• TASK INSTRUCTIONS: Will you output all of the data below exactly, omitting the images?

• SOURCE DATA:
Start of Block
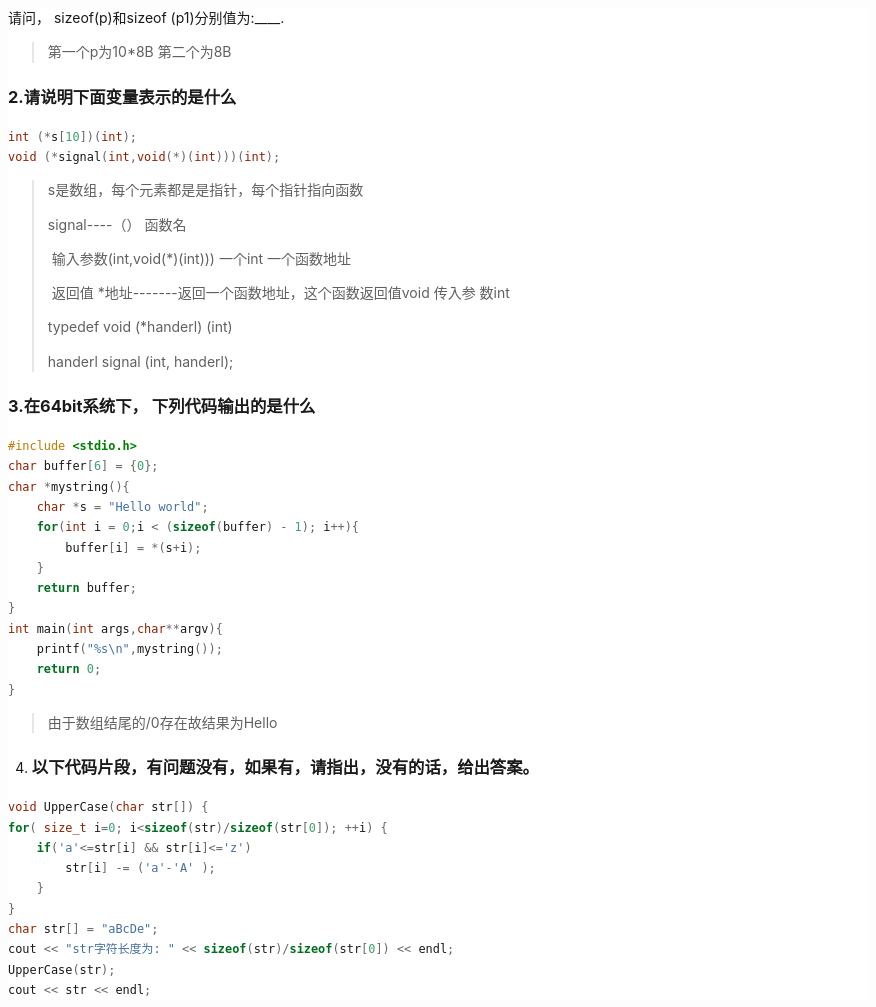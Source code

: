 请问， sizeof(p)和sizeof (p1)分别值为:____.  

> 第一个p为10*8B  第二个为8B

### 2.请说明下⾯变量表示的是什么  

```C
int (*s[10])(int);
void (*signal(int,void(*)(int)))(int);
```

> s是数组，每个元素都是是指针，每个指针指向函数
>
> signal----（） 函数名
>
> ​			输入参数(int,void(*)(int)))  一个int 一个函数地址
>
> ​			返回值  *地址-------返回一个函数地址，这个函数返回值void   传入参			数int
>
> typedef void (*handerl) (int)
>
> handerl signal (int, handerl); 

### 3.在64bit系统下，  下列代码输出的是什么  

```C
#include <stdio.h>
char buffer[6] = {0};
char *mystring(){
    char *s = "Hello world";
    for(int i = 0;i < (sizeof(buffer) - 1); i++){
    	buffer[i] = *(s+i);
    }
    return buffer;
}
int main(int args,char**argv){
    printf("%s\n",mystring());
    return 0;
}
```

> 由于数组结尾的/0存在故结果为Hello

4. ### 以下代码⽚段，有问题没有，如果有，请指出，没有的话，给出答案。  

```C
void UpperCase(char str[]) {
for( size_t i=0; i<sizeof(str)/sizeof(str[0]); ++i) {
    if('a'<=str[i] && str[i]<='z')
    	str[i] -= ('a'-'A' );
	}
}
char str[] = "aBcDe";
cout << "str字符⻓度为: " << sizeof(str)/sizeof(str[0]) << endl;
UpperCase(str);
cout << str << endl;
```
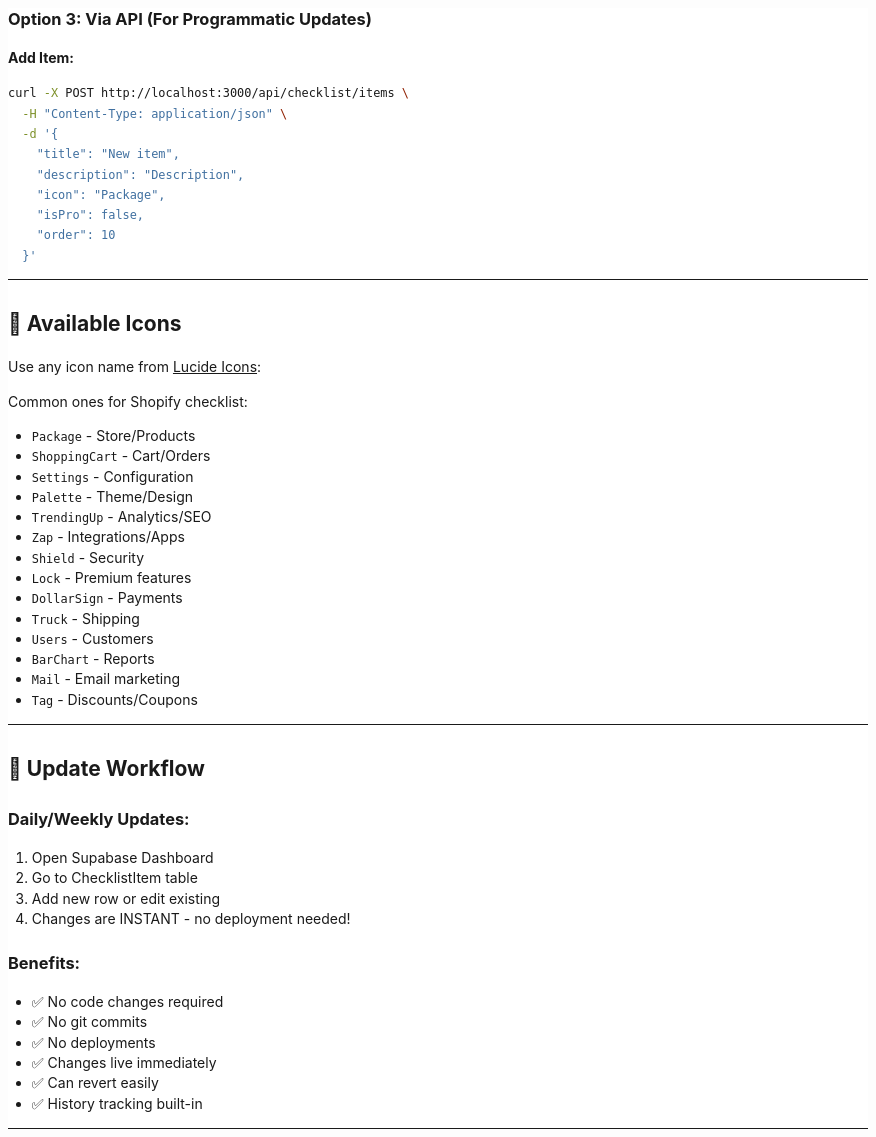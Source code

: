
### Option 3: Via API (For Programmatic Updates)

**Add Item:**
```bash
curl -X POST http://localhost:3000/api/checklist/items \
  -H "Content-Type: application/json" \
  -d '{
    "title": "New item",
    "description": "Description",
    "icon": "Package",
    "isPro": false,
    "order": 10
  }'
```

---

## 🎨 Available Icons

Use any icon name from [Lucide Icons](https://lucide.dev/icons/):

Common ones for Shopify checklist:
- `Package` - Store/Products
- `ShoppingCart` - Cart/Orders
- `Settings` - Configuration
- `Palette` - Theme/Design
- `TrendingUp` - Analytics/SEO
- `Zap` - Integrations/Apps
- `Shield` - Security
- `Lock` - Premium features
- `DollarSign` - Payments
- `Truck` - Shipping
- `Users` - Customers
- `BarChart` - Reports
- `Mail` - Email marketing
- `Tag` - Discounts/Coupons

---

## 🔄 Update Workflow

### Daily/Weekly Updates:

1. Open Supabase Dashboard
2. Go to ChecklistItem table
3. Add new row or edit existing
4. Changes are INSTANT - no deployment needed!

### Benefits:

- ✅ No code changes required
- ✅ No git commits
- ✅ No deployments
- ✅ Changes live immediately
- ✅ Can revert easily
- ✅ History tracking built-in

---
End of Block
• ANSWER FOR THIS EXERCISE:
Source code

: 请问， sizeof(p)和sizeof (p1)分别值为:____.  

> 第一个p为10*8B  第二个为8B

### 2.请说明下⾯变量表示的是什么  

```C
int (*s[10])(int);
void (*signal(int,void(*)(int)))(int);
```

> s是数组，每个元素都是是指针，每个指针指向函数
>
> signal----（） 函数名
>
> ​			输入参数(int,void(*)(int)))  一个int 一个函数地址
>
> ​			返回值  *地址-------返回一个函数地址，这个函数返回值void   传入参			数int
>
> typedef void (*handerl) (int)
>
> handerl signal (int, handerl); 

### 3.在64bit系统下，  下列代码输出的是什么  

```C
#include <stdio.h>
char buffer[6] = {0};
char *mystring(){
    char *s = "Hello world";
    for(int i = 0;i < (sizeof(buffer) - 1); i++){
    	buffer[i] = *(s+i);
    }
    return buffer;
}
int main(int args,char**argv){
    printf("%s\n",mystring());
    return 0;
}
```

> 由于数组结尾的/0存在故结果为Hello

4. ### 以下代码⽚段，有问题没有，如果有，请指出，没有的话，给出答案。  

```C
void UpperCase(char str[]) {
for( size_t i=0; i<sizeof(str)/sizeof(str[0]); ++i) {
    if('a'<=str[i] && str[i]<='z')
    	str[i] -= ('a'-'A' );
	}
}
char str[] = "aBcDe";
cout << "str字符⻓度为: " << sizeof(str)/sizeof(str[0]) << endl;
UpperCase(str);
cout << str << endl;
```
Source code

:
### Option 3: Via API (For Programmatic Updates)

**Add Item:**
```bash
curl -X POST http://localhost:3000/api/checklist/items \
  -H "Content-Type: application/json" \
  -d '{
    "title": "New item",
    "description": "Description",
    "icon": "Package",
    "isPro": false,
    "order": 10
  }'
```

---

## 🎨 Available Icons

Use any icon name from [Lucide Icons](https://lucide.dev/icons/):

Common ones for Shopify checklist:
- `Package` - Store/Products
- `ShoppingCart` - Cart/Orders
- `Settings` - Configuration
- `Palette` - Theme/Design
- `TrendingUp` - Analytics/SEO
- `Zap` - Integrations/Apps
- `Shield` - Security
- `Lock` - Premium features
- `DollarSign` - Payments
- `Truck` - Shipping
- `Users` - Customers
- `BarChart` - Reports
- `Mail` - Email marketing
- `Tag` - Discounts/Coupons

---

## 🔄 Update Workflow

### Daily/Weekly Updates:

1. Open Supabase Dashboard
2. Go to ChecklistItem table
3. Add new row or edit existing
4. Changes are INSTANT - no deployment needed!

### Benefits:

- ✅ No code changes required
- ✅ No git commits
- ✅ No deployments
- ✅ Changes live immediately
- ✅ Can revert easily
- ✅ History tracking built-in

---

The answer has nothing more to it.